CVEing is Believing

• Nov 10, 2022

This post is about abusing Prometheus in the name of security.

At some point in their Kubernetes adoption, our customers inevitably find themselves needing to bring their clusters under their vulnerability management program. Unfortunately, those policies often predate their Kubernetes usage, so when it comes time to get a handle on their vulnerabilities, it isn’t always clear how to reason whether the new environment satisfies the old requirements (or whether it actually needs to, but that’s another discussion).

The natural starting point for many organizations is to measure the vulnerabilities in their clusters and attempt to fit that information into their existing vulnerability management frameworks. We agree that security should be a day 1 concern, so we aim to provide vulnerability and other security metrics by default for every cluster we run. Making the data available is the first step, but, in doing so, we found ourselves having to improvise a bit in order to support fleet-wide security observability at a larger scale.

This post is a technical dive into one of the components supporting our security monitoring capabilities, with a wholehearted acknowledgment that there is still plenty of room for improvement in this space.

Vulnerability monitoring with Prometheus

We’ve written in the past about using open source security tools to secure Kubernetes clusters and that we build additional capabilities and abstractions on top of them to make them easier to manage, monitor, and adopt into meaningful security processes. Trivy is currently at the heart of the stack, with Trivy Operator performing vulnerability and configuration scanning of workloads in the cluster and producing reports that we can feed back to the rest of our platform ecosystem.

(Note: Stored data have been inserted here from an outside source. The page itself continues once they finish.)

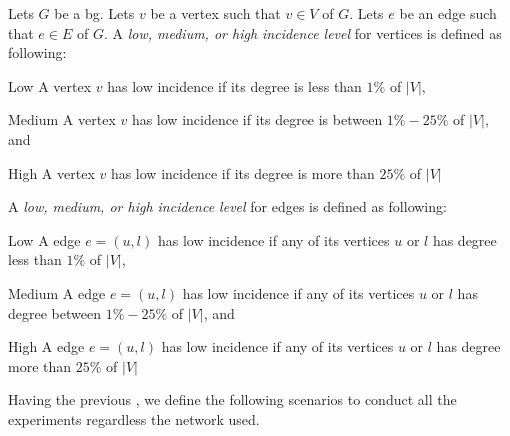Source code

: \begin{definition}\label{def:exp:incidence}
Lets $G$ be a \acrlong{bg}.
Lets $v$ be a vertex such that $v \in V$ of $G$.
Lets $e$ be an edge such that $e \in E$ of $G$.
A \emph{low, medium, or high incidence level} for vertices is defined as following:
\begin{inparaenum}
  \item[Low] A vertex $v$ has low incidence if its degree is less than $1\%$ of $|V|$,
  \item[Medium] A vertex $v$ has low incidence if its degree is between $1\%-25\%$ of $|V|$, and
  \item[High] A vertex $v$ has low incidence if its degree is more than $25\%$ of $|V|$
\end{inparaenum}
A \emph{low, medium, or high incidence level} for edges is defined as following:
\begin{inparaenum}
  \item[Low] A edge $e = (u, l)$ has low incidence if any of its vertices $u$ or $l$ has degree less than $1\%$ of $|V|$,
  \item[Medium] A edge $e = (u, l)$ has low incidence if any of its vertices $u$ or $l$ has degree between $1\%-25\%$ of $|V|$, and
  \item[High]  A edge $e = (u, l)$ has low incidence if any of its vertices $u$ or $l$ has degree more than $25\%$ of $|V|$
\end{inparaenum}
\end{definition}


Having the previous , we define the following scenarios to conduct all the experiments regardless the network used.

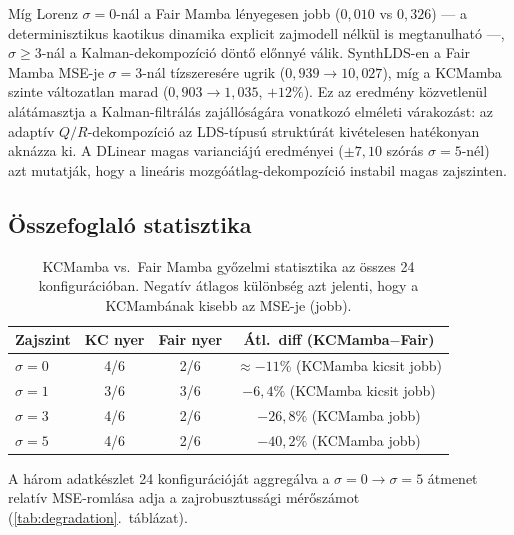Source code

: Míg Lorenz $\sigma=0$-nál a Fair Mamba lényegesen jobb ($0{,}010$ vs $0{,}326$) ---
a determinisztikus kaotikus dinamika explicit zajmodell nélkül is megtanulható ---,
$\sigma{\geq}3$-nál a Kalman-dekompozíció döntő előnnyé válik.
SynthLDS-en a Fair Mamba MSE-je $\sigma=3$-nál tízszeresére ugrik
($0{,}939 \to 10{,}027$), míg a KCMamba szinte változatlan marad
($0{,}903 \to 1{,}035$, $+12\%$). Ez az eredmény közvetlenül alátámasztja a
Kalman-filtrálás zajállóságára vonatkozó elméleti várakozást: az adaptív
$Q/R$-dekompozíció az LDS-típusú struktúrát kivételesen hatékonyan aknázza ki.
A DLinear magas varianciájú eredményei ($\pm7{,}10$ szórás $\sigma=5$-nél) azt
mutatják, hogy a lineáris mozgóátlag-dekompozíció instabil magas zajszinten.

\subsection{Összefoglaló statisztika}

\begin{table}[H]
    \centering
    \begin{tabular}{|l|c|c|c|}
        \hline
        \textbf{Zajszint} & \textbf{KC nyer} & \textbf{Fair nyer} & \textbf{Átl.\ diff (KCMamba$-$Fair)} \\
        \hline\hline
        $\sigma = 0$ & 4/6 & 2/6 & $\approx{-}11\%$ (KCMamba kicsit jobb) \\
        $\sigma = 1$ & 3/6 & 3/6 & $-6{,}4\%$ (KCMamba kicsit jobb) \\
        $\sigma = 3$ & 4/6 & 2/6 & $-26{,}8\%$ (KCMamba jobb) \\
        $\sigma = 5$ & 4/6 & 2/6 & $-40{,}2\%$ (KCMamba jobb) \\
        \hline
    \end{tabular}
    \caption{KCMamba vs.\ Fair Mamba győzelmi statisztika az összes 24 konfigurációban.
             Negatív átlagos különbség azt jelenti, hogy a KCMambának kisebb az MSE-je (jobb).}
    \label{tab:win_stats}
\end{table}

A három adatkészlet 24 konfigurációját aggregálva a $\sigma=0 \to \sigma=5$
átmenet relatív MSE-romlása adja a zajrobusztussági mérőszámot
(\ref{tab:degradation}.~táblázat).

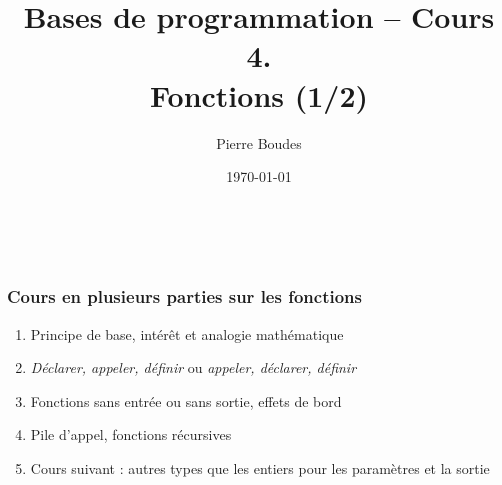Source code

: \documentclass[xcolor=pdftex,svgnames,table]{beamer}
\title{Bases de programmation -- Cours 4.\\ Fonctions (1/2)}
\author{Pierre Boudes}
\date{\today}
\begin{document}
\begin{frame}
	\titlepage
	\vfill
	\begin{center}
		\\[2.5ex]
		{\tiny\CcNote{\CcLongnameByNcSa}}
		\vspace*{-2.5ex}
	\end{center}
\end{frame}



\begin{frame}
  \frametitle{Cours en plusieurs parties sur les fonctions \nowrite}

\begin{enumerate}
    \item Principe de base, intérêt et analogie mathématique
      \item \emph{Déclarer, appeler, définir} ou \emph{appeler, déclarer, définir}
    \item Fonctions sans entrée ou sans sortie, effets de bord
    \item Pile d'appel, fonctions récursives
    \item Cours suivant : autres types que les entiers pour les paramètres et la sortie
  \end{enumerate}
\end{frame}

\section[Plan]{}
\end{document}
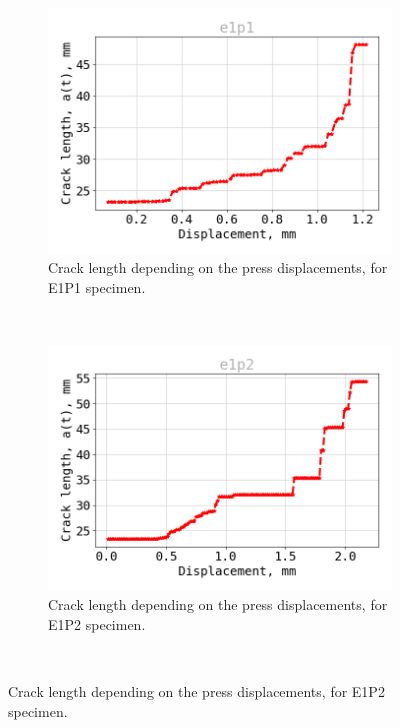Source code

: \begin{figure}[H]
	\centering
	\begin{subfigure}{0.48\linewidth}
		\centering
		\includegraphics[width=\textwidth]{Figures/e1p1_a}
		\decoRule
		\caption[Crack length E1P1]{Crack length depending on the press displacements, for E1P1 specimen.}
		\label{fig:E1P1_a}
	\end{subfigure}
	\hfill \\
	\begin{subfigure}{0.48\linewidth}
		\centering
		\includegraphics[width=\textwidth]{Figures/e1p2_a}
		\decoRule
		\caption[Crack length E1P2]{Crack length depending on the press displacements, for E1P2 specimen.}
		\label{fig:E1P2_a}
	\end{subfigure}
	\hfill\\

\end{figure}

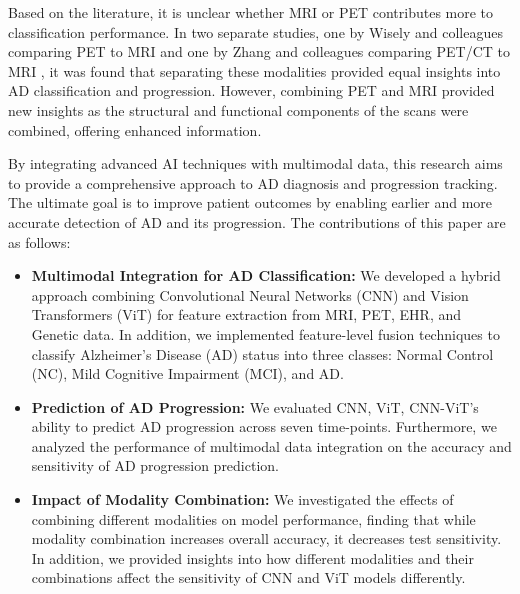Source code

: Based on the literature, it is unclear whether MRI or PET contributes more to classification performance. In two separate studies, one by Wisely and colleagues comparing PET to MRI \cite{wisely_convolutional_2022} and one by Zhang and colleagues comparing PET/CT to MRI \cite{zhang_petmr_2017}, it was found that separating these modalities provided equal insights into AD classification and progression. However, combining PET and MRI provided new insights as the structural and functional components of the scans were combined, offering enhanced information. 

By integrating advanced AI techniques with multimodal data, this research aims to provide a comprehensive approach to AD diagnosis and progression tracking. The ultimate goal is to improve patient outcomes by enabling earlier and more accurate detection of AD and its progression. The contributions of this paper are as follows:
\begin{itemize}
    \item \textbf{Multimodal Integration for AD Classification:}
    We developed a hybrid approach combining Convolutional Neural Networks (CNN) and Vision Transformers (ViT) for feature extraction from MRI, PET, EHR, and Genetic data. In addition, we implemented feature-level fusion techniques to classify Alzheimer's Disease (AD) status into three classes: Normal Control (NC), Mild Cognitive Impairment (MCI), and AD.
    
    \item \textbf{Prediction of AD Progression:}
    We evaluated CNN, ViT, CNN-ViT's ability to predict AD progression across seven time-points. Furthermore, we analyzed the performance of multimodal data integration on the accuracy and sensitivity of AD progression prediction.
    
    \item \textbf{Impact of Modality Combination:}
    We investigated the effects of combining different modalities on model performance, finding that while modality combination increases overall accuracy, it decreases test sensitivity. In addition, we provided insights into how different modalities and their combinations affect the sensitivity of CNN and ViT models differently.

 
\end{itemize}\ 

 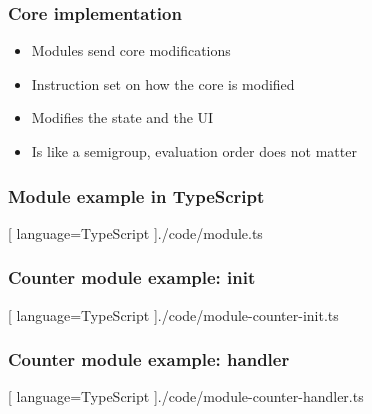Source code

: \begin{frame}
  \frametitle{Core implementation}
  \begin{itemize}
    \pause
    \item Modules send core modifications
    \pause
    \item Instruction set on how the core is modified
    \pause
    \item Modifies the state and the UI
    \pause
    \item Is like a semigroup, evaluation order does not matter
  \end{itemize}
\end{frame}

\begin{frame}
  \frametitle{Module example in TypeScript}
  \begin{center}
    
    [ language=TypeScript
    ]{./code/module.ts}
  \end{center}
\end{frame}

\begin{frame}
  \frametitle{Counter module example: init}
  \begin{center}
    
    [ language=TypeScript
    ]{./code/module-counter-init.ts}
  \end{center}
\end{frame}

\begin{frame}
  \frametitle{Counter module example: handler}
  \begin{center}
    
    [ language=TypeScript
    ]{./code/module-counter-handler.ts}
  \end{center}
\end{frame}
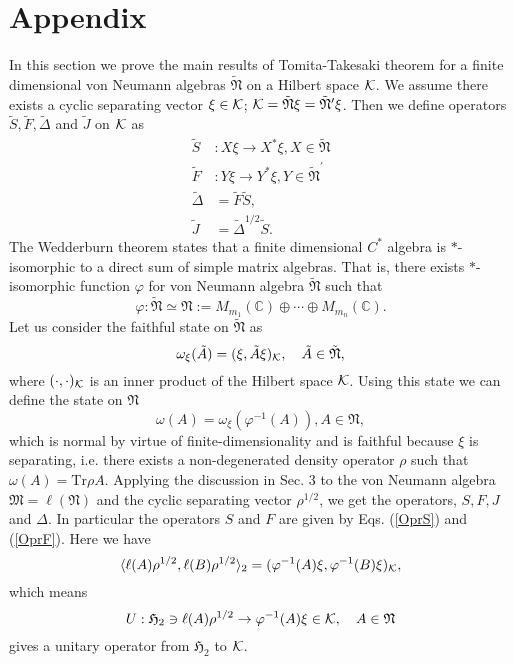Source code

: \section{Appendix}
In this section we prove the main results of Tomita-Takesaki theorem for a finite dimensional
von Neumann algebras $\tilde{\mathfrak{N}}$ on a Hilbert space $\cal{K}$.
We assume there exists a cyclic separating vector $\xi\in \cal{K}$;
$\cal{K}=\tilde{\mathfrak{N}}\xi=\tilde{\mathfrak{N}}^\prime\xi$.
Then we define operators $\tilde{S},\tilde{F},\tilde{\Delta}$ and $\tilde{J}$ on $\cal{K}$ as
\begin{equation}
\begin{split}
\tilde{S}&:X\xi \to X^\ast \xi , X\in \tilde{\mathfrak{N}}\\
\tilde{F}&:Y\xi \to Y^\ast \xi , Y\in \tilde{\mathfrak{N}}^\prime\\
\tilde{\Delta}&=\tilde{F}\tilde{S},\\
\tilde{J}&=\tilde{\Delta}^{1/2}\tilde{S}.
\end{split}
\end{equation}
The Wedderburn theorem states that a finite dimensional $C^{\ast}$ algebra is  $\ast$-isomorphic to a direct sum of simple matrix algebras. That is, there exists $\ast$-isomorphic function $\varphi$ for von Neumann algebra $\tilde{\mathfrak{N}}$ such that
$$
\varphi:\tilde{\mathfrak{N}}\simeq \mathfrak{N}:=M_{m_1}(\mathbb{C})\oplus \cdots \oplus M_{m_n}(\mathbb{C}).
$$
Let us consider the faithful state on $\tilde{\mathfrak{N}}$ as
$$
\omega_\xi(\tilde{A})=(\xi,\tilde{A}\xi)_{\cal K},\quad \tilde{A}\in \tilde{\mathfrak{N}},
$$
where $(\cdot,\cdot)_{\cal K}$ is an inner product of the Hilbert space ${\cal K}$.
Using this state we can define the state on $\mathfrak{N}$
$$
\omega(A)=\omega_\xi(\varphi^{-1}(A)),A\in \mathfrak{N},
$$
which is normal by virtue of finite-dimensionality and is faithful because $\xi$ is separating, i.e. there exists a non-degenerated density operator $\rho$ such that $\omega(A)=\mbox{Tr}\rho A$.
Applying the discussion in Sec. 3 to the von Neumann algebra $\mathfrak{M}=\ell(\mathfrak{N})$ and 
the cyclic separating vector $\rho^{1/2}$, we get
the operators, $S, F, J$ and $\Delta$.
In particular the operators $S$ and $F$ are given by Eqs. (\ref{OprS}) and (\ref{OprF}).
Here we have
$$
\langle \ell(A)\rho^{1/2},\ell( B)\rho^{1/2}\rangle_2=(\varphi^{-1}(A)\xi,\varphi^{-1}(B)\xi)_{\cal K},
$$
which means
$$
U:\mathfrak{H}_2\ni\ell(A)\rho^{1/2}\to \varphi^{-1}(A)\xi\in {\cal K}, \quad A\in \mathfrak{N}
$$
gives a unitary operator from $\mathfrak{H}_2$ to ${\cal K}$.
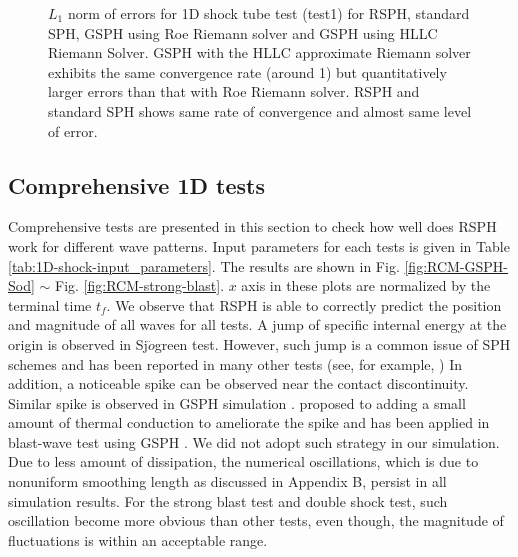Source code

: \documentclass[review]{elsarticle}
\begin{document}
\begin{figure}[H]
\begin{minipage}{.39\textwidth}
    \end{minipage}%
    \caption{ $L_1$ norm of errors for 1D shock tube test (test1) for RSPH, standard SPH, GSPH using Roe Riemann solver and GSPH using HLLC Riemann Solver. GSPH with the HLLC approximate Riemann solver exhibits the same convergence rate (around 1) but quantitatively larger errors than that with Roe Riemann solver. RSPH and standard SPH shows same rate of convergence and almost same level of error.}
    \label{fig:Accuracy-test1}
\end{figure}
 
\subsection{Comprehensive 1D tests} \label{sec:comprehensive-1d-tests}
Comprehensive tests are presented in this section to check how well does RSPH work for different wave patterns. Input parameters for each tests is given in Table \ref{tab:1D-shock-input_parameters}.
The results are shown in Fig. \ref{fig:RCM-GSPH-Sod} $\sim$ Fig. \ref{fig:RCM-strong-blast}. $x$ axis in these plots are normalized by the terminal time $t_f$. 
We observe that RSPH is able to correctly predict the position and magnitude of all waves for all tests. A jump of specific internal energy at the origin is observed in Sj$\ddot{o}$green test. However, such jump is a common issue of SPH schemes and has been reported in many other tests (see, for example, \citep{monaghan1997sph,cha2003implementations,puri2014approximate})
In addition, a noticeable spike can be observed near the contact discontinuity. Similar spike is observed in GSPH simulation \citep{puri2014comparison}.
\citet{noh1987errors} proposed to adding a small amount of thermal conduction to ameliorate the spike and has been applied in blast-wave test using GSPH \citep{puri2014comparison}. We did not adopt such strategy in our simulation.
Due to less amount of dissipation, the numerical oscillations, which is due to nonuniform smoothing length as discussed in Appendix B, persist in all simulation results. For the strong blast test and double shock test, such oscillation become more obvious than other tests, even though, the magnitude of fluctuations is within an acceptable range.
\end{document}

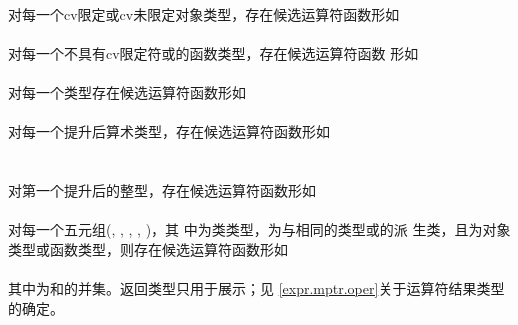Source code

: \paragraph{}
对每一个cv限定或cv未限定对象类型，存在候选运算符函数形如                \\
\mbox{}

\paragraph{}
对每一个不具有cv限定符或的函数类型，存在候选运算符函数
形如                                                                          \\
\mbox{}

\paragraph{}
对每一个类型存在候选运算符函数形如                                      \\
\mbox{}

\paragraph{}
对每一个提升后算术类型，存在候选运算符函数形如                          \\
\mbox{}                            \\
\mbox{}

\paragraph{}
对第一个提升后的整型，存在候选运算符函数形如                            \\
\mbox{}

\paragraph{}
对每一个五元组(, , , , )，其
中为类类型，为与相同的类型或的派
生类，且为对象类型或函数类型，则存在候选运算符函数形如             \\
\mbox{}                                                   \\
其中为和的并集。返回类型只用于展示；见
\ref{expr.mptr.oper}关于运算符结果类型的确定。

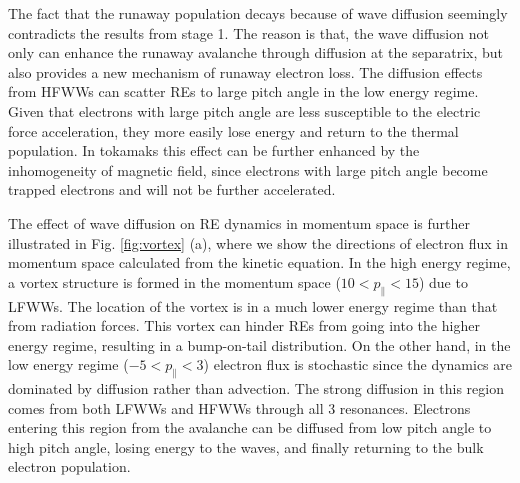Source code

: \documentclass[aps, prl, preprint,english,superscriptaddress]{revtex4-1}
\begin{document}
The fact that the runaway population decays because of wave diffusion seemingly contradicts the results from stage 1. The reason is that, the wave diffusion not only can enhance the runaway avalanche through diffusion at the separatrix, but also provides a new mechanism of runaway electron loss. The diffusion effects from HFWWs can scatter REs to large pitch angle in the low energy regime. Given that electrons with large pitch angle are less susceptible to the electric force acceleration,
they more easily lose energy and return to the thermal population. In tokamaks this effect can be further enhanced by the inhomogeneity of magnetic field, since electrons with large pitch angle become trapped electrons and will not be further accelerated\cite{nilsson_trapped-electron_2015}.

The effect of wave diffusion on RE dynamics in momentum space is further illustrated in Fig. \ref{fig:vortex} (a), where we show the directions of electron flux in momentum space calculated from the kinetic equation. In the high energy regime, a vortex structure is formed in the momentum space ($10<p_\parallel<15$) due to LFWWs. The location of the vortex is in a much lower energy regime than that from radiation forces\cite{guo_phase-space_2017}. This vortex can hinder REs from going into the higher energy regime, resulting in a bump-on-tail distribution. On the other hand, in the low energy regime ($-5<p_\parallel<3$) electron flux is stochastic since the dynamics are dominated by diffusion rather than advection. The strong diffusion in this region comes from both LFWWs and HFWWs through all 3 resonances. Electrons entering this region from the avalanche can be diffused from low pitch angle to high pitch angle, losing energy to the waves, and finally returning to the bulk electron population.
\end{document}
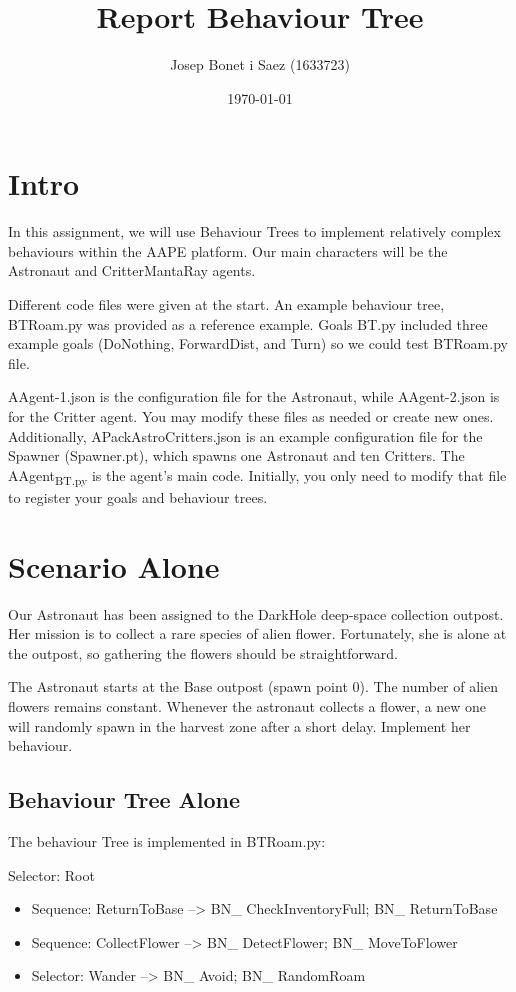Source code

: \documentclass[11pt]{article}
\author{Josep Bonet i Saez (1633723)}
\date{\today}
\title{Report Behaviour Tree}
\begin{document}
\maketitle
\tableofcontents

\section{Intro}
\label{sec:org99374d3}
In this assignment, we will use Behaviour Trees to implement relatively complex behaviours within the AAPE platform. Our main characters will be the Astronaut and CritterMantaRay agents.

Different code files were given at the start. An example behaviour tree, BTRoam.py was provided as a reference example. Goals BT.py included three example goals (DoNothing, ForwardDist, and Turn) so we could test BTRoam.py file.

AAgent-1.json is the configuration file for the Astronaut, while AAgent-2.json is for
the Critter agent. You may modify these files as needed or create new ones.
Additionally, APackAstroCritters.json is an example configuration file for the
Spawner (Spawner.pt), which spawns one Astronaut and ten Critters.
The AAgent\textsubscript{BT.py} is the agent's main code. Initially, you only need to modify that file
to register your goals and behaviour trees.
\section{Scenario Alone}
\label{sec:org0401d27}
Our Astronaut has been assigned to the DarkHole deep-space collection outpost. Her mission is to collect a rare species of alien flower. Fortunately, she is alone at the outpost, so gathering the flowers should be straightforward.

The Astronaut starts at the Base outpost (spawn point 0). The number of alien flowers remains constant. Whenever the astronaut collects a flower, a new one will randomly spawn in the harvest zone after a short delay. Implement her behaviour.
\subsection{Behaviour Tree Alone}
\label{sec:org41db1b6}
The behaviour Tree is implemented in BTRoam.py:

Selector: Root
\begin{itemize}
\item Sequence: ReturnToBase --> BN\_ CheckInventoryFull; BN\_ ReturnToBase
\item Sequence: CollectFlower --> BN\_ DetectFlower; BN\_ MoveToFlower
\item Selector: Wander --> BN\_ Avoid; BN\_ RandomRoam
\end{itemize}
\end{document}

A big player in that ecosystem is Prometheus. We use Prometheus and Alertmanager for our day-to-day operations monitoring, and we believe keeping security processes closely aligned with operations has a number of benefits for both. Symbiosis aside, Prometheus support has become so ubiquitous that it’s often the most practical way for our customers to consume data about their clusters. That demand for data increasingly includes security metrics. In keeping security close to operations, encapsulating vulnerability data in Prometheus metrics has also shown to be a convenient way to ship CVEs and other security data to whatever SIEMs, dashboards, or alerting backends might be waiting.

Generally, we find re-using Prometheus to be A Good Thing™. So we built the starboard-exporter to expose metrics for those (formerly Starboard, now Trivy Operator) reports, threw it into our clusters, and started scraping.

We’re going to need a bigger boat

I’m happy to report that the number of vulnerabilities in the average Giant Swarm management cluster is well within the capabilities of a single exporter. In addition, we run a limited number of almost exclusively Go services, which thus far haven’t been particularly needy when it comes to their vulnerability management demands.

Our customers, however, run much larger and more exciting environments. While a single exporter – given a dozen or so gigabytes of memory – could expose all of the metrics for some of the larger clusters under our management, all that data takes a long time to scrape. At a certain point, collection starts to time out, and the data can change within the duration of a given scrape.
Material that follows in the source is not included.